When people have the money or insurance to see the doctor and decide that just don’t want to, the question is why so?
With a little research, we can start to dig into these reasons and figure how we can encourage more people to take care of their health.
The “what you don’t know can’t hurt you” claim
The fear of finding out that something is wrong with you from a diagnosis is one of the main reasons people are dissuaded from going to get checked on.
You have an inkling that something doesn’t feel right, but you go into a state of denial and act like ignoring the problem will make it go away.
I remember doing this with myself right before I was diagnosed as type 2 diabetic last spring. You can read about that journey below.

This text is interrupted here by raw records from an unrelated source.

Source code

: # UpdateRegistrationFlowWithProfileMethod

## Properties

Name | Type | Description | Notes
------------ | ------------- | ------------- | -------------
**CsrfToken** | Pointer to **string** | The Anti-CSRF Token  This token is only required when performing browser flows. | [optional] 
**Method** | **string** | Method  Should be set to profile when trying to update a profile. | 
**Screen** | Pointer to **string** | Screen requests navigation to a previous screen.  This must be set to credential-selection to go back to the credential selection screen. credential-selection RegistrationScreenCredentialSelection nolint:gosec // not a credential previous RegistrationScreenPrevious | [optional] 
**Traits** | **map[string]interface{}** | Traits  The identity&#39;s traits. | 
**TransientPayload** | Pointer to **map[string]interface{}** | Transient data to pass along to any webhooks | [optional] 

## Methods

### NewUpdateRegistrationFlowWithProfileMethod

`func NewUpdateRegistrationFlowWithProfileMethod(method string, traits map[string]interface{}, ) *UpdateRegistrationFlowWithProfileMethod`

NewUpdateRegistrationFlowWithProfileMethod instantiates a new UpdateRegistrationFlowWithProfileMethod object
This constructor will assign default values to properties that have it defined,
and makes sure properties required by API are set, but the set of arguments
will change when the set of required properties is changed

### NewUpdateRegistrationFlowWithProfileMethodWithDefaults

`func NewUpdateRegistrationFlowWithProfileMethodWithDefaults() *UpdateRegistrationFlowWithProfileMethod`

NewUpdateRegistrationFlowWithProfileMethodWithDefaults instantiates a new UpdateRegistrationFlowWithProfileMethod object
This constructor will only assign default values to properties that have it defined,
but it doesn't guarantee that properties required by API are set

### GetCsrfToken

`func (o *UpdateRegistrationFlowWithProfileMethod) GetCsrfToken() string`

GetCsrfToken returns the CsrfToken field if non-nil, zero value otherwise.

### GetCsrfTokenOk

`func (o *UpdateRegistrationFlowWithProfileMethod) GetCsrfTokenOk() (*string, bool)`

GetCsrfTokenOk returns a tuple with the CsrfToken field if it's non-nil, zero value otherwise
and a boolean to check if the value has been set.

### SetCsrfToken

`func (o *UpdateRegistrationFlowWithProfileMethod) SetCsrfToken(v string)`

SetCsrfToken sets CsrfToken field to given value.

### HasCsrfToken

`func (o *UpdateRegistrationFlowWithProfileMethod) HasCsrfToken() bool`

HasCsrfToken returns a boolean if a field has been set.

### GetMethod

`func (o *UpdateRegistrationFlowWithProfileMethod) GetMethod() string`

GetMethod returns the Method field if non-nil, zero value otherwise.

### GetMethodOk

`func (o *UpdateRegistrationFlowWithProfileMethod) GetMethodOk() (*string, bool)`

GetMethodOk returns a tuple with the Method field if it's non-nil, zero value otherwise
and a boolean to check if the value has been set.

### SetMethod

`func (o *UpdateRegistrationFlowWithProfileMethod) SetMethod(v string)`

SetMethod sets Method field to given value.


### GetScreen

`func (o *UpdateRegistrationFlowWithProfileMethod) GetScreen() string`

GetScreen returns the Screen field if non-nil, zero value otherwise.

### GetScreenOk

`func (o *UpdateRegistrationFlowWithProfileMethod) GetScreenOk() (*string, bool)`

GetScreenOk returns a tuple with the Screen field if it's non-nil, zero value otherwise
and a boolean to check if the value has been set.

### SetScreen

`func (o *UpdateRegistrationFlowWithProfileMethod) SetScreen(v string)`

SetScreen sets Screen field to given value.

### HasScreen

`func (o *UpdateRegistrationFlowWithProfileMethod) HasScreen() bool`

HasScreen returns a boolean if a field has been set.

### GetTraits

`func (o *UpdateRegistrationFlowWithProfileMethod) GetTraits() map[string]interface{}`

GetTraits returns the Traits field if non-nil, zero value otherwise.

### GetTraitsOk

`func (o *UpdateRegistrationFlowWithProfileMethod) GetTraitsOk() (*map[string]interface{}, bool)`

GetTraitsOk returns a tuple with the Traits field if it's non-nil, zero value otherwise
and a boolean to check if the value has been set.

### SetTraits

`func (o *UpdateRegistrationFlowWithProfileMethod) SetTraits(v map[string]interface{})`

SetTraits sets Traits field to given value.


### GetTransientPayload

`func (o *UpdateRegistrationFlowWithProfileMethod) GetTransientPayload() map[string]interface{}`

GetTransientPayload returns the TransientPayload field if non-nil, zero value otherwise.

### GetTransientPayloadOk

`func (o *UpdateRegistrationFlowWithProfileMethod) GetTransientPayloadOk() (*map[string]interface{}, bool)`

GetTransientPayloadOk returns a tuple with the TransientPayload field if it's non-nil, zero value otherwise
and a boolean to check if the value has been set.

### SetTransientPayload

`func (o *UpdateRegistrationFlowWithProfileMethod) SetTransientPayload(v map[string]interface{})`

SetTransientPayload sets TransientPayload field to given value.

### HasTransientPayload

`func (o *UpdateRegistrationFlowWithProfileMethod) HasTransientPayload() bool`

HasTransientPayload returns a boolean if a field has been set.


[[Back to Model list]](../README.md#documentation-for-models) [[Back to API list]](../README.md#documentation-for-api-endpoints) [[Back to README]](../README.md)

Coping With Type-2 Diabetes at 24
My journey through my diagnosis, and what I learned from it
Anyway, seeing the doctor is what makes the health issue feel real. What makes it feel alive and tangible. When you haven’t been diagnosed, there is always that inkling of hope that whatever is happening to you might just be in your head.
This type of thinking is obviously very dangerous in the long run. Catching something after it is too late is devastating, and usually avoidable if you just accept that bad things can happen to you.
There needs to be a change in perception. Right now, going to a physician is seen as finding out about a new issue. It instead should be taught that you are fixing a problem that wasn’t new, just hiding in plain sight.
“I just don’t have time”
This is a common excuse many family members have given me throughout my life.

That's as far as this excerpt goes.